Un importante articolo di Claudio Cordova:

E’ la scommessa investigativa della DDA reggina. Una scommessa vinta. Anche le motivazioni d’appello del procedimento “Crimine” non fanno che confermare l’unitarietà della ‘ndrangheta. Un risultato ottenuto dopo decenni, sebbene fin dal summit di Montalto, del 1969, si parli di unitarietà delle cosche. E tanti saranno i riferimenti anche nelle indagini dei decenni successivi. Solo con il blitz del luglio 2010 (e con i vari procedimenti nati da esso) si arriverà all’assunto decisivo. Un’evoluzione, quella delle cosche, che si pone “in senso piramidale e tendenzialmente unitario dell’organizzazione criminale di stampo mafioso denominata Ndrangheta”. Ma anche “una evoluzione nella continuità, che dimostra ancora una volta la multiforme capacità dell’associazione illecita in oggetto – considerata ad oggi quella più potente e ramificata tra le organizzazioni mafiose storiche italiane – di adeguarsi ai tempi e di trovare delicati e efficaci punti di equilibrio e di sintesi tra rispetto delle tradizioni e delle regole (che affondano in un retroterra sociale e culturale arcaico e di sottosviluppo e di supplenza illegale rispetto alle assenze o complicità dello Stato) e adeguamento alle nuove realtà economiche e finanziarie, che offrono ulteriori e succulenti sbocchi alle attività illecite di questa organizzazione criminale”.
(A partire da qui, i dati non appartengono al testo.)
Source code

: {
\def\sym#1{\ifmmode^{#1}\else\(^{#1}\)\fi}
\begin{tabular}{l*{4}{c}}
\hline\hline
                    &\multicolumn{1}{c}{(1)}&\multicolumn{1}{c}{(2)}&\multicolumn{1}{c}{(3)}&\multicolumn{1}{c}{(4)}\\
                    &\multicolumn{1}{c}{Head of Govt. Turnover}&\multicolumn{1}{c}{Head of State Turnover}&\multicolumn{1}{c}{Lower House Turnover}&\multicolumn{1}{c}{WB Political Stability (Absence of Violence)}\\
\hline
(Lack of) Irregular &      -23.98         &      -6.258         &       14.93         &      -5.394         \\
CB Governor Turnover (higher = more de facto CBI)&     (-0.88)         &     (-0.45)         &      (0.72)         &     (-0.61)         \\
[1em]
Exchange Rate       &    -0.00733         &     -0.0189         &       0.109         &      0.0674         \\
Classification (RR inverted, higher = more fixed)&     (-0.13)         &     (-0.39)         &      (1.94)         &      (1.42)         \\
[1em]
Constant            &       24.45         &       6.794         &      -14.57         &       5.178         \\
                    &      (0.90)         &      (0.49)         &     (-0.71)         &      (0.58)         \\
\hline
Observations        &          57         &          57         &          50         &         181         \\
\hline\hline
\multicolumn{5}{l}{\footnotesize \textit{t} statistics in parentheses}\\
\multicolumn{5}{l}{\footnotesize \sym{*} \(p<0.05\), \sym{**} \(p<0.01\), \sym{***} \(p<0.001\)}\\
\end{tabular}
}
La Corte presieduta da Rosalia Gaeta, dunque, premia ancora una volta il lavoro dei pm antimafia reggini (Giovanni Musarò, Marialuisa Miranda e Antonio De Bernardo: “Può senz’altro dirsi che gli elementi raccolti nel presente procedimento penale possono realmente costituire la base per un primo vero processo contro l’associazione mafiosa denominata ‘Ndrangheta nel suo complesso, indistintamente dalle cosche di appartenenza dei singoli soggetti indagati” è scritto nelle motivazioni.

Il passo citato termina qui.